Directions: Report each line from the records where the string "variance" turns up.

Task input:
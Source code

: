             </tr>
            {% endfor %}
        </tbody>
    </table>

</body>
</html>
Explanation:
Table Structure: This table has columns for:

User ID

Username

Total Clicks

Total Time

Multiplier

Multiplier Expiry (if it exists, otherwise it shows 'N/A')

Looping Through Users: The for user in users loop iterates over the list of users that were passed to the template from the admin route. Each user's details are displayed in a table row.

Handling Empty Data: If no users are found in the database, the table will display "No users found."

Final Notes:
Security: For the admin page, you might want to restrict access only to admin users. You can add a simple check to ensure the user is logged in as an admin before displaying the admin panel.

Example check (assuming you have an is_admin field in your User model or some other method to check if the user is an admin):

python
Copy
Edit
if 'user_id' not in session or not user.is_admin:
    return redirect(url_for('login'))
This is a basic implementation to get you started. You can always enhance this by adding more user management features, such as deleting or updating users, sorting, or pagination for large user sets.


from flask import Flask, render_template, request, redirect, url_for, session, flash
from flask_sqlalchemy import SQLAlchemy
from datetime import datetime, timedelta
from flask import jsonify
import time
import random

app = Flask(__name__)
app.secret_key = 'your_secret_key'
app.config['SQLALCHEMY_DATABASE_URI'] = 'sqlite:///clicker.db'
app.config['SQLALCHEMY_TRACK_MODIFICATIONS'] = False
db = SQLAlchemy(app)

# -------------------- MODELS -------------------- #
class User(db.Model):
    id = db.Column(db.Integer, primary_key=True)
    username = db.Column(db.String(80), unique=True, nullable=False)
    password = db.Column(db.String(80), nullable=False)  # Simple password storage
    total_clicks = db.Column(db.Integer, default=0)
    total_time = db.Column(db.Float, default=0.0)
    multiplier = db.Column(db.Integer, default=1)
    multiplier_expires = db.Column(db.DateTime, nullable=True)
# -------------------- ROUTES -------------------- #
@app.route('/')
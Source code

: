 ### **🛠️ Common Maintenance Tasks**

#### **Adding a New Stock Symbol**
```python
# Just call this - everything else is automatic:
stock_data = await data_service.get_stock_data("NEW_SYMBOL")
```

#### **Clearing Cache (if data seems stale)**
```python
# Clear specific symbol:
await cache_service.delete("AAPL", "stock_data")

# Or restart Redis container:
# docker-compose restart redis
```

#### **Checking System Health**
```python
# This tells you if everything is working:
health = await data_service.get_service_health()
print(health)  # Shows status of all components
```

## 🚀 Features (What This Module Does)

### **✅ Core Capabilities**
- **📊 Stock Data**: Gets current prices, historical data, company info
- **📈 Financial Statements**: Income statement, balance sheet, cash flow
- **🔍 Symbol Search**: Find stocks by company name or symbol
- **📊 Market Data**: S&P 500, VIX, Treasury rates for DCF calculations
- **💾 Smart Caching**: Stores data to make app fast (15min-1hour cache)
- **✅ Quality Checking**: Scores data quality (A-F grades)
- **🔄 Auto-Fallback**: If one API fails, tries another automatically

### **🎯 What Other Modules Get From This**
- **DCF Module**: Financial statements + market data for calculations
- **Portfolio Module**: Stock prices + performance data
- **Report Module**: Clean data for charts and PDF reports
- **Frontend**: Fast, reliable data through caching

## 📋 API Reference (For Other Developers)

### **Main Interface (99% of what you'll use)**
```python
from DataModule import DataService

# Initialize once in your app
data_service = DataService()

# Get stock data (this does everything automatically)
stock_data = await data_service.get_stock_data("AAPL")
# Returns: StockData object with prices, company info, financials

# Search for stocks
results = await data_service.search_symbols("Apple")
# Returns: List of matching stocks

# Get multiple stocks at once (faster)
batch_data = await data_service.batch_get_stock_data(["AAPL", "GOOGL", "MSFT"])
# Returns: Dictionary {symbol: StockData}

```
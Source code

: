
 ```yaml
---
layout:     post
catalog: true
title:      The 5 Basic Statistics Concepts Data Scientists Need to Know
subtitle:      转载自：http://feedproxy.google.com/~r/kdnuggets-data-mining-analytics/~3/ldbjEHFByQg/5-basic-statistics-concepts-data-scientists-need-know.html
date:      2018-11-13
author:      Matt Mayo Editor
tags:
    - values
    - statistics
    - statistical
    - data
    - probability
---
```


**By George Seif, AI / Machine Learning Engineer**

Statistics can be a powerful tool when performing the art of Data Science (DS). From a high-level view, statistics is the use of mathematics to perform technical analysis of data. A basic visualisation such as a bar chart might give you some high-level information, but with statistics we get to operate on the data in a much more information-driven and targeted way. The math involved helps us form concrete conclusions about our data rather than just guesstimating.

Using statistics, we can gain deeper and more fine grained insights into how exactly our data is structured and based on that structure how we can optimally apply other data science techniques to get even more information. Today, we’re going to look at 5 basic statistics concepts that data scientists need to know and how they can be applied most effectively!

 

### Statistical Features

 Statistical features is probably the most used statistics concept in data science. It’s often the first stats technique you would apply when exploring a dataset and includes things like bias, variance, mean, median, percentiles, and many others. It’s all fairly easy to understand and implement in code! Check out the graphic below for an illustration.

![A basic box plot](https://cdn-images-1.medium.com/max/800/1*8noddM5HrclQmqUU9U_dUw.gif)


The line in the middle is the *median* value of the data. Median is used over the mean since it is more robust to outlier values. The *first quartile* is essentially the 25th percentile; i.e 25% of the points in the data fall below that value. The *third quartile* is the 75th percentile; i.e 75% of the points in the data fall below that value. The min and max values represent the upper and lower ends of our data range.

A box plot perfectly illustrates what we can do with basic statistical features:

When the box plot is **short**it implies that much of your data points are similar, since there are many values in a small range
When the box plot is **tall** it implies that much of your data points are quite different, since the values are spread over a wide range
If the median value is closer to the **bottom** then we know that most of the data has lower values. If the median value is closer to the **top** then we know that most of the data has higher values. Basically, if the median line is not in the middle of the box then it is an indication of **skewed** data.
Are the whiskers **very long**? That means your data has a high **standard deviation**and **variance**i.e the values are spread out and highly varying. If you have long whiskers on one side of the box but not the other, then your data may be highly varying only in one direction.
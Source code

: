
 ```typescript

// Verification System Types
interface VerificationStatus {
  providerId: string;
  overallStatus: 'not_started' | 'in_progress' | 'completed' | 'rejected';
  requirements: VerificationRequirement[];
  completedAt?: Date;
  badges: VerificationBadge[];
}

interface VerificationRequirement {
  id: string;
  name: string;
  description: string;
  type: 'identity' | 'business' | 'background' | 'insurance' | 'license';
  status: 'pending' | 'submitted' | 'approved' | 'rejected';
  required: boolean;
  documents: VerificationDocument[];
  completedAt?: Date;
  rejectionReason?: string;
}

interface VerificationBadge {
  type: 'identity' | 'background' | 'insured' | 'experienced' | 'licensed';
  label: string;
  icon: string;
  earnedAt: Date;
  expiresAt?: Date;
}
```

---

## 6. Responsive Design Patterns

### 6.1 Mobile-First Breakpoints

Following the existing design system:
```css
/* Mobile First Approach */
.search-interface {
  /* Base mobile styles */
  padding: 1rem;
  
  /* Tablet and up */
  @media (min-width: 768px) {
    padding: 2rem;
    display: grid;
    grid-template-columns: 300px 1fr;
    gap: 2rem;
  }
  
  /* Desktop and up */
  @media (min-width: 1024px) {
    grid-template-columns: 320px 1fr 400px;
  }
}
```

Output of the exercise:
 Statistical features is probably the most used statistics concept in data science. It’s often the first stats technique you would apply when exploring a dataset and includes things like bias, variance, mean, median, percentiles, and many others. It’s all fairly easy to understand and implement in code! Check out the graphic below for an illustration.
Are the whiskers **very long**? That means your data has a high **standard deviation**and **variance**i.e the values are spread out and highly varying. If you have long whiskers on one side of the box but not the other, then your data may be highly varying only in one direction.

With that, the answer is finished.